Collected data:
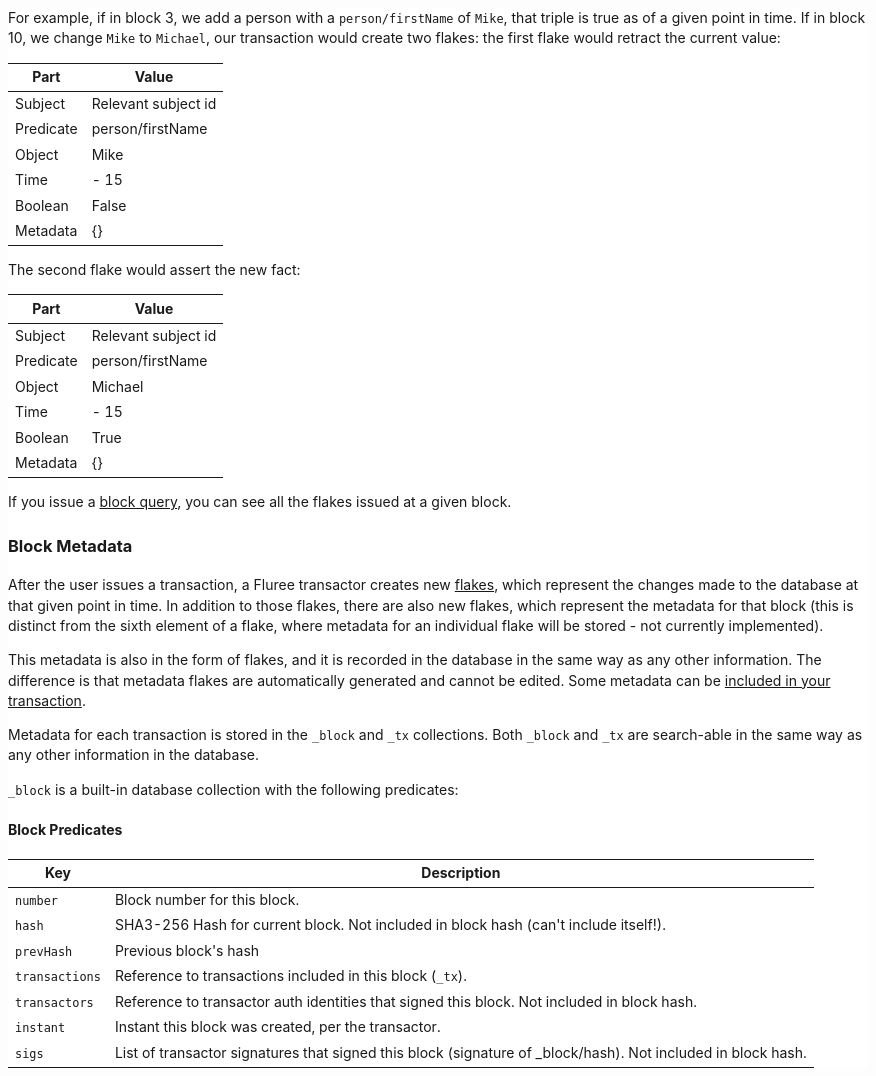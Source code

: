 For example, if in block 3, we add a person with a `person/firstName` of `Mike`, that triple is true as of a given point in time. If in block 10, we change `Mike` to `Michael`, our transaction would create two flakes: the first flake would retract the current value:

Part | Value 
-- | ---
Subject | Relevant subject id
Predicate | person/firstName
Object | Mike
Time | - 15
Boolean | False
Metadata | {}

The second flake would assert the new fact: 

Part | Value 
-- | ---
Subject | Relevant subject id
Predicate | person/firstName
Object | Michael
Time | - 15
Boolean | True
Metadata | {}

If you issue a [block query](/docs/query/block-query), you can see all the flakes issued at a given block.  

### Block Metadata

After the user issues a transaction, a Fluree transactor creates new [flakes](#flakes), which represent the changes made to the database at that given point in time. In addition to those flakes, there are also new flakes, which represent the metadata for that block (this is distinct from the sixth element of a flake, where metadata for an individual flake will be stored - not currently implemented). 

This metadata is also in the form of flakes, and it is recorded in the database in the same way as any other information. The difference is that metadata flakes are automatically generated and cannot be edited. Some metadata can be [included in your transaction](#specifying-metadata). 

Metadata for each transaction is stored in the `_block` and `_tx` collections. Both `_block` and `_tx` are search-able in the same way as any other information in the database. 

`_block` is a built-in database collection with the following predicates:

#### Block Predicates

Key | Description
---|---
`number` | Block number for this block.
`hash` | SHA3-256 Hash for current block. Not included in block hash (can't include itself!).
`prevHash` | Previous block's hash
`transactions` | Reference to transactions included in this block (`_tx`).
`transactors` | Reference to transactor auth identities that signed this block. Not included in block hash. 
`instant` | Instant this block was created, per the transactor.
`sigs` | List of transactor signatures that signed this block (signature of _block/hash). Not included in block hash.
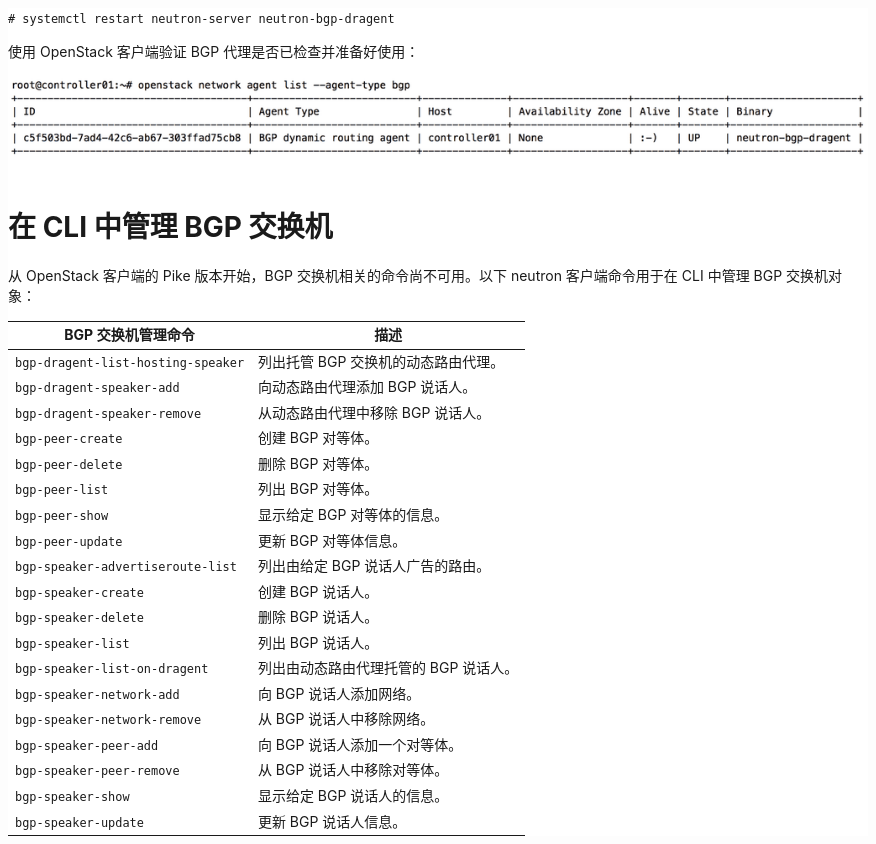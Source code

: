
 ```
# systemctl restart neutron-server neutron-bgp-dragent 
```

使用 OpenStack 客户端验证 BGP 代理是否已检查并准备好使用：

![](img/792267db-db0a-4736-823e-98df4e5efed7.png)

# 在 CLI 中管理 BGP 交换机

从 OpenStack 客户端的 Pike 版本开始，BGP 交换机相关的命令尚不可用。以下 neutron 客户端命令用于在 CLI 中管理 BGP 交换机对象：

| **BGP 交换机管理命令** | **描述** |
| --- | --- |
| `bgp-dragent-list-hosting-speaker` | 列出托管 BGP 交换机的动态路由代理。 |
| `bgp-dragent-speaker-add` | 向动态路由代理添加 BGP 说话人。 |
| `bgp-dragent-speaker-remove` | 从动态路由代理中移除 BGP 说话人。 |
| `bgp-peer-create` | 创建 BGP 对等体。 |
| `bgp-peer-delete` | 删除 BGP 对等体。 |
| `bgp-peer-list` | 列出 BGP 对等体。 |
| `bgp-peer-show` | 显示给定 BGP 对等体的信息。 |
| `bgp-peer-update` | 更新 BGP 对等体信息。 |
| `bgp-speaker-advertiseroute-list` | 列出由给定 BGP 说话人广告的路由。 |
| `bgp-speaker-create` | 创建 BGP 说话人。 |
| `bgp-speaker-delete` | 删除 BGP 说话人。 |
| `bgp-speaker-list` | 列出 BGP 说话人。 |
| `bgp-speaker-list-on-dragent` | 列出由动态路由代理托管的 BGP 说话人。 |
| `bgp-speaker-network-add` | 向 BGP 说话人添加网络。 |
| `bgp-speaker-network-remove` | 从 BGP 说话人中移除网络。 |
| `bgp-speaker-peer-add` | 向 BGP 说话人添加一个对等体。 |
| `bgp-speaker-peer-remove` | 从 BGP 说话人中移除对等体。 |
| `bgp-speaker-show` | 显示给定 BGP 说话人的信息。 |
| `bgp-speaker-update` | 更新 BGP 说话人信息。 |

What to work on
Please reproduce, exactly as they appear above, the lines from the line containing "使用 OpenStack 客户端验证 BGP 代理是否已检查并准备好使用：" up to and including the line containing "从动态路由代理中移除 BGP 说话人。 |".

Result below
使用 OpenStack 客户端验证 BGP 代理是否已检查并准备好使用：

![](img/792267db-db0a-4736-823e-98df4e5efed7.png)

# 在 CLI 中管理 BGP 交换机

从 OpenStack 客户端的 Pike 版本开始，BGP 交换机相关的命令尚不可用。以下 neutron 客户端命令用于在 CLI 中管理 BGP 交换机对象：

| **BGP 交换机管理命令** | **描述** |
| --- | --- |
| `bgp-dragent-list-hosting-speaker` | 列出托管 BGP 交换机的动态路由代理。 |
| `bgp-dragent-speaker-add` | 向动态路由代理添加 BGP 说话人。 |
| `bgp-dragent-speaker-remove` | 从动态路由代理中移除 BGP 说话人。 |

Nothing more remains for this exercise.